They were produced under the Roadless-For pilot project (Making efficient use of EU climate finance: Using roads as an early performance indicator for REDD+ projects) and the Lot 2 (‘TroFoMo’ - Tropical moist Forest Monitoring) of the ForMonPol Administrative Arrangement (Forest Monitoring for Policies) funded by the Directorate-General for Climate Action of the European Commission (DG-CLIMA).
If you are using the data as a layer in a published map, please include the following attribution text: "Source: EC JRC"
C. Vancutsem, F. Achard, J.-F. Pekel, G. Vieilledent, S. Carboni, D. Simonetti, J. Gallego, L.E.O.C. Aragão, R. Nasi.

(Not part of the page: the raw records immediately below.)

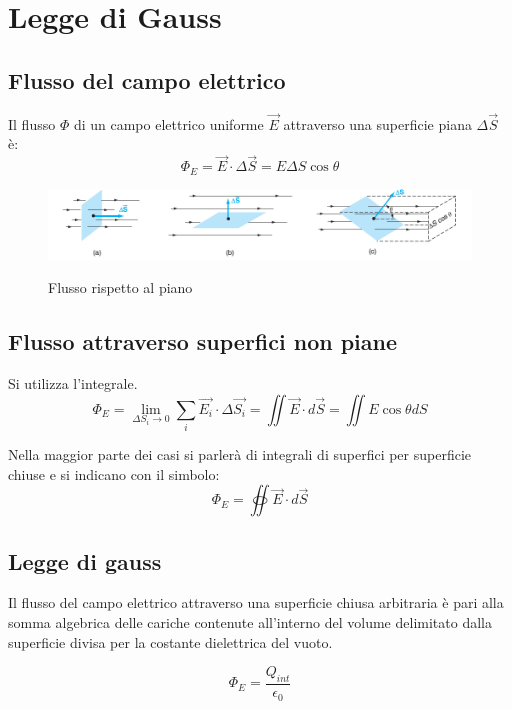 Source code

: \section{Legge di Gauss}

\subsection{Flusso del campo elettrico}
Il flusso $\Phi$ di un campo elettrico uniforme $\vec{E}$ attraverso una superficie piana $\Delta \vec{S}$ è:
\begin{equation}
    \Phi_E = \vec{E}\cdot \Delta\vec{S} = E\Delta S \cos\theta
\end{equation}
\begin{figure}[H]
    \centering
    \includegraphics[width=1\linewidth]{imgs/3 - flusso gauss.png}
    \label{fig:flusso}
    \caption{Flusso rispetto al piano}
\end{figure}

\subsection{Flusso attraverso superfici non piane}
Si utilizza l'integrale.
\begin{equation}
    \Phi_E = \lim_{\Delta S_i \to 0} \sum_i{\vec{E_i}\cdot\Delta\vec{S_i}} = \iint{\vec{E}\cdot d\vec{S}} = \iint{E \cos\theta dS}
\end{equation}

Nella maggior parte dei casi si parlerà di integrali di superfici per superficie chiuse
e si indicano con il simbolo:
\begin{equation*}
    \Phi_E = \oiint{\vec{E}\cdot d\vec{S}}
\end{equation*}

\subsection{Legge di gauss}
Il flusso del campo elettrico attraverso una superficie chiusa arbitraria è pari
alla somma algebrica delle cariche contenute all'interno del volume delimitato
dalla superficie divisa per la costante dielettrica del vuoto.

\begin{equation}
    \Phi_E = \frac{Q_{int}}{\epsilon_0}
\end{equation}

Long-term (1990-2019) monitoring of forest cover changes in the humid tropics. Science Advances
Access to Earth Engine is free but requires signup. To get access, please fill out our Earth Engine signup form to apply for an Evaluator account. Those granted access will receive an email within a few business days with further instructions.
Once you are familiar with the Code Editor, get started on the tutorial!
The TMF dataset contains 7 data layers that present the tropical moist forest cover and changes in different ways (see further information in the data users guide):
And two metadata layers:
Four tutorials are presented in the next sections with the following objectives:
In the GEE scripts Section, we provide one script with the entire code for each tutorial, as well as the full code for visualizing and inspecting all the TMF layers (maps, metrics and metadata).
The following steps show how to display the transition map with the color codes and label for each class (see the full code in the GEE scripts Section). This version of the Transition map corresponds to the one labeled ‘Transition Map – Sub types’ (see data users guide).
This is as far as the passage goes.